The two tasks are a simple letter arithmetic task with the goal of finding the correct mapping between a set of letters and numbers, and a number game where the students learn a target number concept for general numbers, such as odd numbers or numbers within some range.
Reproducibility of the replication. The authors were able to reproduce the results for the first task. However, in the second task their results differ. Specifically, the authors found that they could train policies with the three methods that perform better than random, but not necessarily better than baselines. Further, there were failure modes for certain policies paired with certain learner models.

Clarity of code and instructions. The instructions were clear, and there were separate scripts to run for each task, which made running the results very simple. I was able to set up my environment and run the scripts on the first try using the README in the code.

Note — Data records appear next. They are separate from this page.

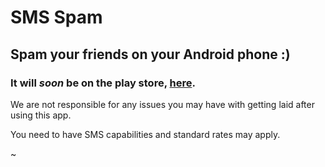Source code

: # SMS Spam
## Spam your friends on your Android phone :)

### It will *soon* be on the play store, [here](https://play.google.com/store/apps/details?id=spam.cbrez101.gmail.com).

We are not responsible for any issues you may have with getting laid after using this app.

You need to have SMS capabilities and standard rates may apply.

~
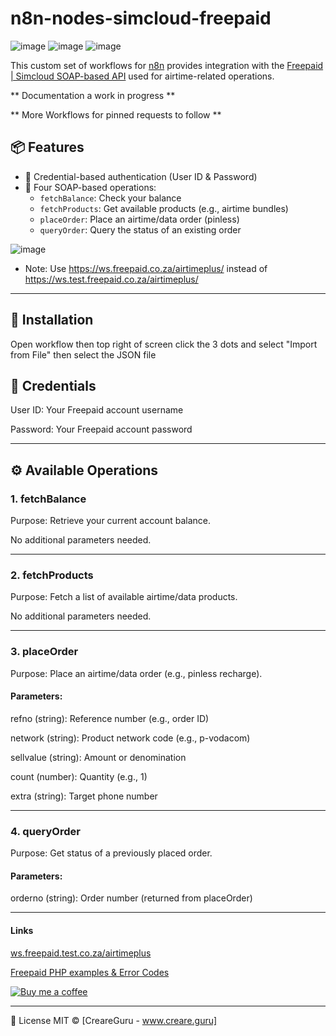 # n8n-nodes-simcloud-freepaid

![image](https://github.com/user-attachments/assets/84793696-6dd0-421f-9b6c-78a5587b8055) ![image](https://github.com/user-attachments/assets/55e5a308-05a9-4ec9-ad6a-ab29ff68cf18) ![image](https://github.com/user-attachments/assets/dd473050-ff5d-4670-b4e0-336e2bc5d3b5)


This custom set of workflows for [n8n](https://n8n.io) provides integration with the [Freepaid | Simcloud SOAP-based API](https://simcloud.co.za/aff/5078972) used for airtime-related operations.

** Documentation a work in progress **

** More Workflows for pinned requests to follow **

## 📦 Features

- 🔐 Credential-based authentication (User ID & Password)
- 🧾 Four SOAP-based operations:
  - `fetchBalance`: Check your balance
  - `fetchProducts`: Get available products (e.g., airtime bundles)
  - `placeOrder`: Place an airtime/data order (pinless)
  - `queryOrder`: Query the status of an existing order
 
![image](https://github.com/user-attachments/assets/74b2d389-fe42-4bdc-b8e2-a1435f38fd75)

 - Note: Use https://ws.freepaid.co.za/airtimeplus/ instead of https://ws.test.freepaid.co.za/airtimeplus/

---

## 🚀 Installation

Open workflow then top right of screen click the 3 dots and select "Import from File" then select the JSON file

## 🔑 Credentials

User ID: Your Freepaid account username

Password: Your Freepaid account password

---

## ⚙️ Available Operations

### 1. fetchBalance

Purpose: Retrieve your current account balance.

No additional parameters needed.

---

### 2. fetchProducts

Purpose: Fetch a list of available airtime/data products.

No additional parameters needed.

---

### 3. placeOrder

Purpose: Place an airtime/data order (e.g., pinless recharge).

#### Parameters:

refno (string): Reference number (e.g., order ID)

network (string): Product network code (e.g., p-vodacom)

sellvalue (string): Amount or denomination

count (number): Quantity (e.g., 1)

extra (string): Target phone number

---

### 4. queryOrder

Purpose: Get status of a previously placed order.

#### Parameters:

orderno (string): Order number (returned from placeOrder)

---

#### Links

[ws.freepaid.test.co.za/airtimeplus](https://ws.test.freepaid.co.za/airtimeplus/#)

[Freepaid PHP examples & Error Codes](https://ws.test.freepaid.co.za:443/airtimeplus/sample.html)

[![Buy me a coffee](https://img.buymeacoffee.com/button-api/?text=Buy%20me%20a%20coffee&emoji=&slug=wynandnel&button_colour=FFDD00&font_colour=000000&font_family=Cookie&outline_colour=000000&coffee_colour=ffffff)](https://www.buymeacoffee.com/wynandnel)


---

📝 License
MIT © [CreareGuru - www.creare.guru]

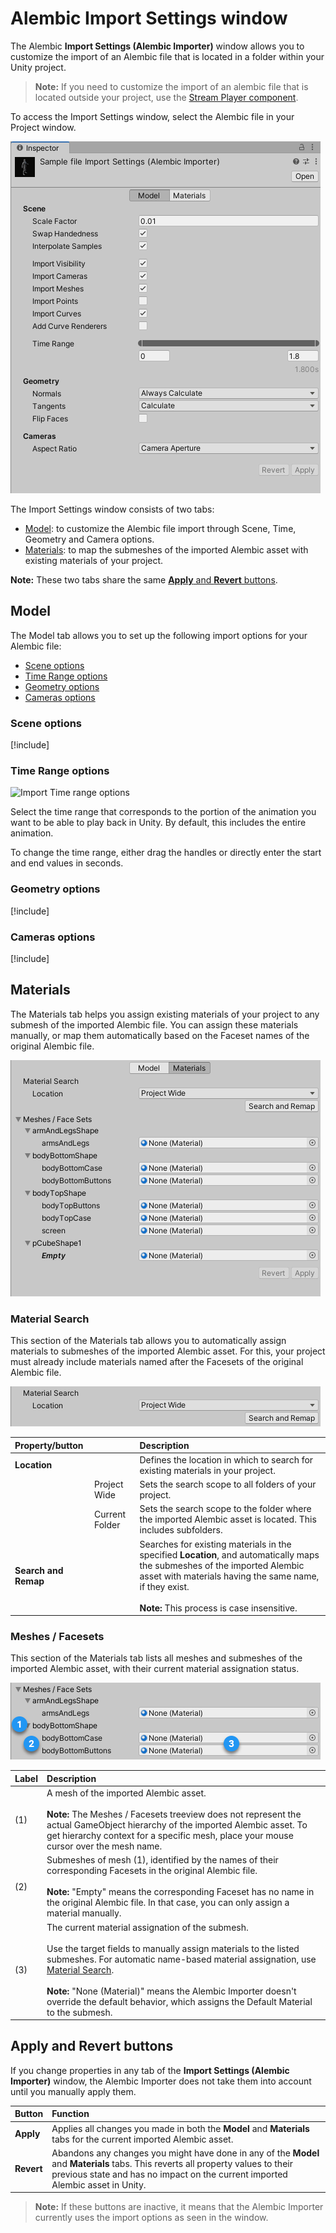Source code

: # Alembic Import Settings window

The Alembic **Import Settings (Alembic Importer)** window allows you to customize the import of an Alembic file that is located in a folder within your Unity project.
>**Note:** If you need to customize the import of an alembic file that is located outside your project, use the [Stream Player component](ref_StreamPlayer.md#alembic-asset-located-outside-your-project).

To access the Import Settings window, select the Alembic file in your Project window.

![The Import Settings window (Model tab)](images/abc_import_options.png)

The Import Settings window consists of two tabs:

- [Model](#model): to customize the Alembic file import through Scene, Time, Geometry and Camera options.
- [Materials](#materials): to map the submeshes of the imported Alembic asset with existing materials of your project.

**Note:** These two tabs share the same [**Apply** and **Revert** buttons](#apply-and-revert-buttons).

## Model

The Model tab allows you to set up the following import options for your Alembic file:

- [Scene options](#scene-options)
- [Time Range options](#time-range-options)
- [Geometry options](#geometry-options)
- [Cameras options](#cameras-options)

### Scene options

[!include[](import-options-scene.md)]

### Time Range options

![Import Time range options](images/abc_import_options_D.png)

Select the time range that corresponds to the portion of the animation you want to be able to play back in Unity. By default, this includes the entire animation.

To change the time range, either drag the handles or directly enter the start and end values in seconds.

### Geometry options

[!include[](import-options-geometry.md)]

### Cameras options

[!include[](import-options-cameras.md)]

## Materials

The Materials tab helps you assign existing materials of your project to any submesh of the imported Alembic file. You can assign these materials manually, or map them automatically based on the Faceset names of the original Alembic file.

![The Import Settings window (Materials tab)](images/abc_import_options_materials.png)

### Material Search

This section of the Materials tab allows you to automatically assign materials to submeshes of the imported Alembic asset. For this, your project must already include materials named after the Facesets of the original Alembic file.

![Material Search tool](images/abc_import_options_materials_search.png)

| Property/button |  | Description |
|:---|:---|:---|
| **Location** |  | Defines the location in which to search for existing materials in your project. |
|  | Project Wide | Sets the search scope to all folders of your project. |
|  | Current Folder | Sets the search scope to the folder where the imported Alembic asset is located. This includes subfolders. |
| **Search and Remap** |  | Searches for existing materials in the specified **Location**, and automatically maps the submeshes of the imported Alembic asset with materials having the same name, if they exist.<br /><br />**Note:** This process is case insensitive. |

### Meshes / Facesets

This section of the Materials tab lists all meshes and submeshes of the imported Alembic asset, with their current material assignation status.

![List of meshes and submeshes with faceset names](images/abc_import_options_materials_meshes_facesets.png)

| Label | Description |
|:---|:---|
| (1) | A mesh of the imported Alembic asset.<br /><br />**Note:** The Meshes / Facesets treeview does not represent the actual GameObject hierarchy of the imported Alembic asset. To get hierarchy context for a specific mesh, place your mouse cursor over the mesh name. |
| (2) | Submeshes of mesh (1), identified by the names of their corresponding Facesets in the original Alembic file.<br /><br />**Note:** "Empty" means the corresponding Faceset has no name in the original Alembic file. In that case, you can only assign a material manually. |
| (3) | The current material assignation of the submesh.<br /><br />Use the target fields to manually assign materials to the listed submeshes. For automatic name-based material assignation, use [Material Search](#material-search).<br /><br />**Note:** "None (Material)" means the Alembic Importer doesn't override the default behavior, which assigns the Default Material to the submesh. |

## Apply and Revert buttons

If you change properties in any tab of the **Import Settings (Alembic Importer)** window, the Alembic Importer does not take them into account until you manually apply them.

| Button | Function |
| :--- | :--- |
| **Apply** | Applies all changes you made in both the **Model** and **Materials** tabs for the current imported Alembic asset. |
| **Revert** | Abandons any changes you might have done in any of the **Model** and **Materials** tabs. This reverts all property values to their previous state and has no impact on the current imported Alembic asset in Unity. |

>**Note:** If these buttons are inactive, it means that the Alembic Importer currently uses the import options as seen in the window.
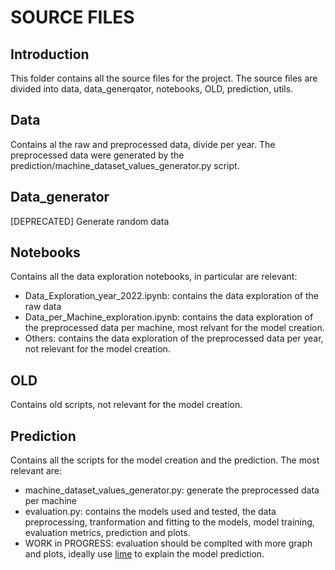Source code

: # SOURCE FILES
## Introduction
This folder contains all the source files for the project. The source files are divided into data, data_generqator, notebooks, OLD, prediction, utils.
## Data
Contains al the raw and preprocessed data, divide per year. The preprocessed data were generated by the prediction/machine_dataset_values_generator.py script.
## Data_generator
[DEPRECATED] Generate random data
## Notebooks
Contains all the data exploration notebooks, in particular are relevant:
- Data_Exploration_year_2022.ipynb: contains the data exploration of the raw data
- Data_per_Machine_exploration.ipynb: contains the data exploration of the preprocessed data per machine, most relvant for the model creation.
- Others: contains the data exploration of the preprocessed data per year, not relevant for the model creation.

## OLD
Contains old scripts, not relevant for the model creation.

## Prediction
Contains all the scripts for the model creation and the prediction. The most relevant are:
- machine_dataset_values_generator.py: generate the preprocessed data per machine
- evaluation.py: contains the models used and tested, the data preprocessing, tranformation and fitting to the models, model training, evaluation metrics, prediction and plots.
- WORK in PROGRESS: evaluation should be complted with more graph and plots, ideally use [lime](https://lime-ml.readthedocs.io/en/latest/) to explain the model prediction.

Clarity and completeness of the accompanying article. The article is clear and well written, with a general description of the contributions and evaluations in the original paper, and the findings in the beginning. I have a high-level suggestion to make clear what components and details in the methods section are taken from the original paper, and what was unclear from the original paper and therefore required design decisions on the part of the authors. When reading the paper, it is unclear if any liberties needed to be taken from the original method.
I appreciated the analysis in the Experiments section for Task 2, where the authors lay out the differences in version of the task and their design choice. The discussion sections with analysis on the potential failure modes in the method and experiments was also very useful and answered some of my earlier questions as to what was the original method and what required changes on the authors' part in order to replicate the results. Some components should go in the methods section to highlight the contributions and possible deviations from the original method rather than getting buried at the end. Several of the conjectures for improvement in the discussion section are also very interesting, and it would be nice to see if they are backed up empirically -- but perhaps that is outside the scope of this work.

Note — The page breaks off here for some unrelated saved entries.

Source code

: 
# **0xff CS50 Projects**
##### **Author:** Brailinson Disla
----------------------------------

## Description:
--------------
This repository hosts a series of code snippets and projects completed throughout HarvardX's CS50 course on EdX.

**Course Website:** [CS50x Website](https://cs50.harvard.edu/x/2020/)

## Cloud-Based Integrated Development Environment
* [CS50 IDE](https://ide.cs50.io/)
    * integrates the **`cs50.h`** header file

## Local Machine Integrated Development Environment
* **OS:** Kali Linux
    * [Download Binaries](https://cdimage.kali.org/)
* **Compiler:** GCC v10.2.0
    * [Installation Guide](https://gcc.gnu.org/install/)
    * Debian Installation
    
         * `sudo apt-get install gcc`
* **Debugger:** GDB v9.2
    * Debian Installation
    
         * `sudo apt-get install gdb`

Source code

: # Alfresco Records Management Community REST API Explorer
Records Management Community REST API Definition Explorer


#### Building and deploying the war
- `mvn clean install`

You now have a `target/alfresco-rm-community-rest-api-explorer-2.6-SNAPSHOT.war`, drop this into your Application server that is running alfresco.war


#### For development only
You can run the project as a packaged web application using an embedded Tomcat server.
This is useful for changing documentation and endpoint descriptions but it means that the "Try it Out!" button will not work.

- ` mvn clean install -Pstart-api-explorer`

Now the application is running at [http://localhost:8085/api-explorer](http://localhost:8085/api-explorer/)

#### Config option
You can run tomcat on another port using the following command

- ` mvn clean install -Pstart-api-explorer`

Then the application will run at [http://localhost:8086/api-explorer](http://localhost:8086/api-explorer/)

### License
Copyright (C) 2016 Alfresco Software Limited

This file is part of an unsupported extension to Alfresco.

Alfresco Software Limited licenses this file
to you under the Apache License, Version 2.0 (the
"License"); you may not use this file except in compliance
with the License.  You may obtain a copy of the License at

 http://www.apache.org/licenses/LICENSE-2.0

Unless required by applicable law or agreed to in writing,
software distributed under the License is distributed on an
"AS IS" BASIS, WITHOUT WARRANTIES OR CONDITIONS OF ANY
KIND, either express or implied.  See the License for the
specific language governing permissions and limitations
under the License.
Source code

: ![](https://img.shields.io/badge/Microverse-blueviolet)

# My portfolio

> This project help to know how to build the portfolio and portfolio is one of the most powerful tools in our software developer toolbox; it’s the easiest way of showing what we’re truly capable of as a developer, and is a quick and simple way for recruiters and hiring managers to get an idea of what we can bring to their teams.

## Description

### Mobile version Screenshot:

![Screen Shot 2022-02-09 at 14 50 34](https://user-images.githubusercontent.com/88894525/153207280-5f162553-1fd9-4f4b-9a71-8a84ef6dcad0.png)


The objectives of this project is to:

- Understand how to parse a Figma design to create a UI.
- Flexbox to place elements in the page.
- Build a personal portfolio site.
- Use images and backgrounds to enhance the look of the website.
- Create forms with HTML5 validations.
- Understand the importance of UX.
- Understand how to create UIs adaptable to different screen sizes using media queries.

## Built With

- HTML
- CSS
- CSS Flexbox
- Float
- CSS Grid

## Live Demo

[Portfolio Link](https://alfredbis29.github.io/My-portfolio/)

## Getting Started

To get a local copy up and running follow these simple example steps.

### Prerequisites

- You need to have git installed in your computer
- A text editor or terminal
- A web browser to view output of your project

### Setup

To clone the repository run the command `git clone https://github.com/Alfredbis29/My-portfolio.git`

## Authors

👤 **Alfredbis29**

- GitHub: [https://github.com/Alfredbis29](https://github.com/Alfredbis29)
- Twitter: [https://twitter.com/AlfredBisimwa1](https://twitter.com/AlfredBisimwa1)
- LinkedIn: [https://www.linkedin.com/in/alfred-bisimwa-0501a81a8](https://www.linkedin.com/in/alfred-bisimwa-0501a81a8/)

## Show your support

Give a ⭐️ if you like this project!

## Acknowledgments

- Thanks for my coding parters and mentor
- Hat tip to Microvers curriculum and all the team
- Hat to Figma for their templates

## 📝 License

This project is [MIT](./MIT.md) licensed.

Other than the high-level reshuffling of some paragraphs in the Discussion section into the Methods section and added clarity into what was explicitly described in the original paper and what was not, I don't have any suggestions for improvements. I found the explanation of the method and tasks clear, and the results, analysis, and discussion insightful. Great job!

@amyzhang Thank you for your review.

We verified all questions and unclear elements with the original authors.
I have added a subsection at the end of Methods to make this more explicit.

Except for the remark about the belief update, which is mentioned now at the end of the methods section, I did not find any other remarks in the discussion that refer to changes compared to the original description.
Please let me know if there are particular segments remaining that should be addressed earlier in the methods section.

Thanks!

Hi @luksurious, thanks for your remarks, and @amyzhang and @bengioe thanks for your valuable reviews. I believe the submission has acknowledged the proposed changes. Unless the reviewers feel strongly about the rebuttal, I vote for acceptance of the paper.

I also vote for acceptance.

I vote for acceptance as well.

Great!! Congrats @luksurious, your paper is now accepted to ReScience journal! πŸŽ‰ I'll follow up soon with a PR to your repository with the correct article numbers.

@luksurious I couldn't find the ReScience template tex sources in your repository. Can you add them such that I can compile on my end?

@koustuvsinha Ah sorry, I was working with it in Overleaf, so I synced it now to a new repository. You can find it here
https://github.com/luksurious/faster-teaching-paper

Article published on Zenodo and will be available shortly on ReScience website!

This concludes the reviewing and editing process of this paper.